4 市は、各政策分野における計画を策定し、又は変更するときは、総合計画の趣旨に則り行います。
(行財政改革大綱)
第17条 市は、市政運営を効率的かつ効果的に進めていくために、行財政改革大綱を策定し、行財政改革を推進します。
2 市は、財源の確保に努めるとともに、限られた財源の中で最大限の効果を出せるよう、優先順位を考えながら市政運営を行います。
(市民意向の反映)
第18条 市は、市政運営にあたり、主要な事項については、市民意向を反映することに努めます。この場合において、市は、市民との熟議の機会を設け、必要に応じて、幅広い市民意向の調査等を行うとともに、その結果を公表しなければなりません。

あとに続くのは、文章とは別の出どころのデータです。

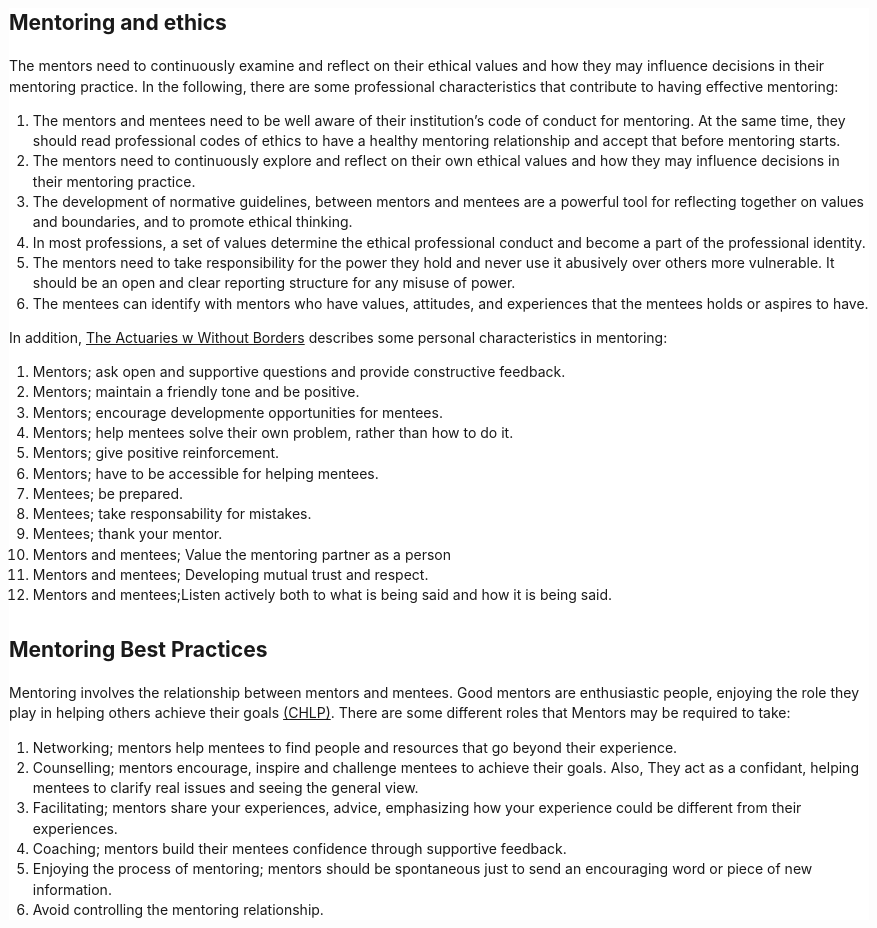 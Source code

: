 
## Mentoring and ethics

The mentors need to continuously examine and reflect on their ethical values and how they may influence decisions in their mentoring practice. In the following, there are some professional characteristics that contribute to having effective mentoring:
1. The mentors and mentees need to be well aware of their institution’s code of conduct for mentoring. At the same time, they should read professional codes of ethics to have a healthy mentoring relationship and accept that before mentoring starts.
1. The mentors need to continuously explore and reflect on their own ethical values and how they may influence decisions in their mentoring practice.
1. The development of normative guidelines, between mentors and mentees are a powerful tool for reflecting together on values and boundaries, and to promote ethical thinking.
1. In most professions, a set of values determine the ethical professional conduct and become a part of the professional identity.
1. The mentors need to take responsibility for the power they hold and never use it abusively over others more vulnerable. It should be an open and clear reporting structure for any misuse of power.
1. The mentees can identify with mentors who have values, attitudes, and experiences that the mentees holds or aspires to have.
   
In addition, [The Actuaries w Without Borders](actuaries-mentoring-guidelines) describes some personal characteristics in mentoring:

1. Mentors; ask open and supportive questions and provide constructive feedback.
2. Mentors; maintain a friendly tone and be positive.
3. Mentors; encourage developmente opportunities for mentees.
4. Mentors; help mentees solve their own problem, rather than how to do it.
5. Mentors; give positive reinforcement.
6. Mentors; have to be accessible for helping mentees.
7. Mentees; be prepared.
8. Mentees; take responsability for mistakes.
9. Mentees; thank your mentor.
10. Mentors and mentees; Value the mentoring partner as a person
11. Mentors and mentees; Developing mutual trust and respect.
12. Mentors and mentees;Listen actively both to what is being said and how it is being said.


## Mentoring Best Practices

Mentoring involves the relationship between mentors and mentees. Good mentors are enthusiastic people, enjoying the role they play in helping others achieve their goals [(CHLP)](umich-mentoring-guide). There are some different roles that Mentors may be required to take:

1. Networking; mentors help mentees to find people and resources that go beyond their experience.
1. Counselling; mentors encourage, inspire and challenge mentees to achieve their goals. Also, They act as a confidant, helping mentees to clarify real issues and seeing the general view.
1. Facilitating; mentors share your experiences, advice, emphasizing how your experience could be different from their experiences.
1. Coaching;  mentors build their mentees confidence through supportive feedback.
1. Enjoying the process of mentoring; mentors should be spontaneous just to send an encouraging word or piece of new information.
1. Avoid controlling the mentoring relationship.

2 前項に定めるもののほか、市は、時代の変化を捉え、常に効果的な市民意向の反映のしくみを整備するよう、不断の努力をしなければなりません。
(市政の評価)
第19条 市は、より良い市政運営に資するために、市自ら市政を評価するほか、市民が市政を評価する機会を定期的に設けます。
2 前項により得られた結果は、市民に公表するとともに、市政に反映するよう努めます。

 第8章 住民投票
(住民投票)
第20条 市は、市政運営に関する重要事項について、次の各号に掲げる要件のいずれかを満たす者の請求による住民投票を、別に定める条例により行うことができます。

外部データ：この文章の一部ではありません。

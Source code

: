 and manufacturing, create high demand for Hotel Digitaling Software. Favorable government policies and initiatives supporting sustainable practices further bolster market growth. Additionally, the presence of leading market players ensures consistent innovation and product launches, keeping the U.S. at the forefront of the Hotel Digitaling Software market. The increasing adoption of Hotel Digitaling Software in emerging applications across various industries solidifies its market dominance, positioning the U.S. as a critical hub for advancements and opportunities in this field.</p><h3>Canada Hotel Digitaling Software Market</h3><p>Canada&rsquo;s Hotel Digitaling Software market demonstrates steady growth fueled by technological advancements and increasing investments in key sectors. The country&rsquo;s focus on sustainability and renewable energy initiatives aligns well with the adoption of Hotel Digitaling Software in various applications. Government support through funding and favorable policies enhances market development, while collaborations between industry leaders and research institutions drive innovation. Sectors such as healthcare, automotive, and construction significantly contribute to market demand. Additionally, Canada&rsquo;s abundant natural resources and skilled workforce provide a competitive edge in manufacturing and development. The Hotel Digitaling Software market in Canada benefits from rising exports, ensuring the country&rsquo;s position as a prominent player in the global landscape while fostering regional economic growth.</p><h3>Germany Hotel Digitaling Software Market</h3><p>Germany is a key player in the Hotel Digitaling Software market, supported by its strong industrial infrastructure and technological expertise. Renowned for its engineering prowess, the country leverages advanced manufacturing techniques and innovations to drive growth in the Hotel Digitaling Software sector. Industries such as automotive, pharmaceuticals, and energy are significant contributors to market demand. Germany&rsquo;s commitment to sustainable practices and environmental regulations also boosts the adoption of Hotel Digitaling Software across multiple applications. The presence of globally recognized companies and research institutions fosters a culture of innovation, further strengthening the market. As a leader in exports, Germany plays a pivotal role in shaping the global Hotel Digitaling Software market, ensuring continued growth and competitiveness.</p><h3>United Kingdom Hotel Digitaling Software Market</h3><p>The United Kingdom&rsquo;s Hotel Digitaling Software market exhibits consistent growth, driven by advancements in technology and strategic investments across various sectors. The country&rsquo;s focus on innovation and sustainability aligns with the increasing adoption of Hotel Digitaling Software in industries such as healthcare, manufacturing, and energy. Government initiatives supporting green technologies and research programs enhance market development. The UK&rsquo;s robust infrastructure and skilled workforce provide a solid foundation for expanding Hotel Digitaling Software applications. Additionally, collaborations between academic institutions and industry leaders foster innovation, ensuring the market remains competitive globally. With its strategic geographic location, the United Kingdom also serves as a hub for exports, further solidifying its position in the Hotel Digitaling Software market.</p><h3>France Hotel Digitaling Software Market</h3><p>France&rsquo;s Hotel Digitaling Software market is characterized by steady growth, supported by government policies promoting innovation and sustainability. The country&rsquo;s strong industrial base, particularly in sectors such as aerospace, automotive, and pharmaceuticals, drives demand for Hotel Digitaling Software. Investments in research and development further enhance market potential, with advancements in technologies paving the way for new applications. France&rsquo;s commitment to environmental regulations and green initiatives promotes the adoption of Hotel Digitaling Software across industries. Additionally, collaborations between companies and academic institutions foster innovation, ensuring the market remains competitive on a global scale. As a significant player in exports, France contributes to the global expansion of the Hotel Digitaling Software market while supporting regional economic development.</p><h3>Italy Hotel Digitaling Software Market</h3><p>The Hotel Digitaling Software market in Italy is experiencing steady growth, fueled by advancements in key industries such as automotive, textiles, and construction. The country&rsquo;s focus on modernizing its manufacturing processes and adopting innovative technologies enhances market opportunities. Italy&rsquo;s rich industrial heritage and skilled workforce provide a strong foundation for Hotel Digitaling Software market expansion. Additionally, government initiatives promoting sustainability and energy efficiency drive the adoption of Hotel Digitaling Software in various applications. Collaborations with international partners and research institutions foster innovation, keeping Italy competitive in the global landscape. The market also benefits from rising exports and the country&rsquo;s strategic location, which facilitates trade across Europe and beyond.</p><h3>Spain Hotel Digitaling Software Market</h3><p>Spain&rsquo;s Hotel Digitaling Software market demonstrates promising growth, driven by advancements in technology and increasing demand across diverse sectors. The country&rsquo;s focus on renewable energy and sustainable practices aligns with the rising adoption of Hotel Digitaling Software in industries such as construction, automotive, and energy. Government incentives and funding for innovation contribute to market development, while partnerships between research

(1) 市議会議員及び市長の選挙権を有する者で、その総数の6分の1以上の連署を得たものであること。
(2) 市議会議員で、議員定数の過半数の連署を得たものであること。

 第9章 国及び他の地方公共団体との関係
(国及び他の地方公共団体との関係)
第21条 市は、国や他の地方公共団体と対等の関係にあることを踏まえ、適切な役割分担により、自立した市政運営を行います。

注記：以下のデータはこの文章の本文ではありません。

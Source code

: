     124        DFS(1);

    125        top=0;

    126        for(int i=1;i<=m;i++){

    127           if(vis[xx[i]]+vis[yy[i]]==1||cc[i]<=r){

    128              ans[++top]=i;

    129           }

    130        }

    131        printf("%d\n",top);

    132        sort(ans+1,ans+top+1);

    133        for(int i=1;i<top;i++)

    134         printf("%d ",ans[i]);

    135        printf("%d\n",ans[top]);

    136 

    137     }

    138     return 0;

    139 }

2 市は、前項の規定に基づき、広域的な課題又は共通の課題の解決に向けて、相互に連携しながら取り組むよう努めます。

 第10章 見守り・検証等
(見守り・検証)
第22条 市民は、市政がこの条例に則して行われていることについて、見守るよう努めます。
2 市は、この条例の施行状況について検証するための附属機関を別に条例で定めます。
(改正又は廃止)
第23条 市長は、この条例を改正し、又は廃止する必要があると判断したときは、客観的に公平性を保てるように工夫した手法によって多くの市民から意見を聴き、その結果を付して議会に付議しなければなりません。
(委任)
第24条 この条例に定めるもののほか、必要な事項は、別に定めます。

 附 則
(施行期日)
1 この条例は、公布の日から起算して7月を超えない範囲内において規則で定める日から施行します。
(平成26年3月規則第13号で、同26年4月1日から施行)
(東村山市の「(仮称)自治基本条例」をみんなで考えるための手続に関する条例の廃止)
2 東村山市の「(仮称)自治基本条例」をみんなで考えるための手続に関する条例(平成22年東村山市条例第1号)は、廃止します。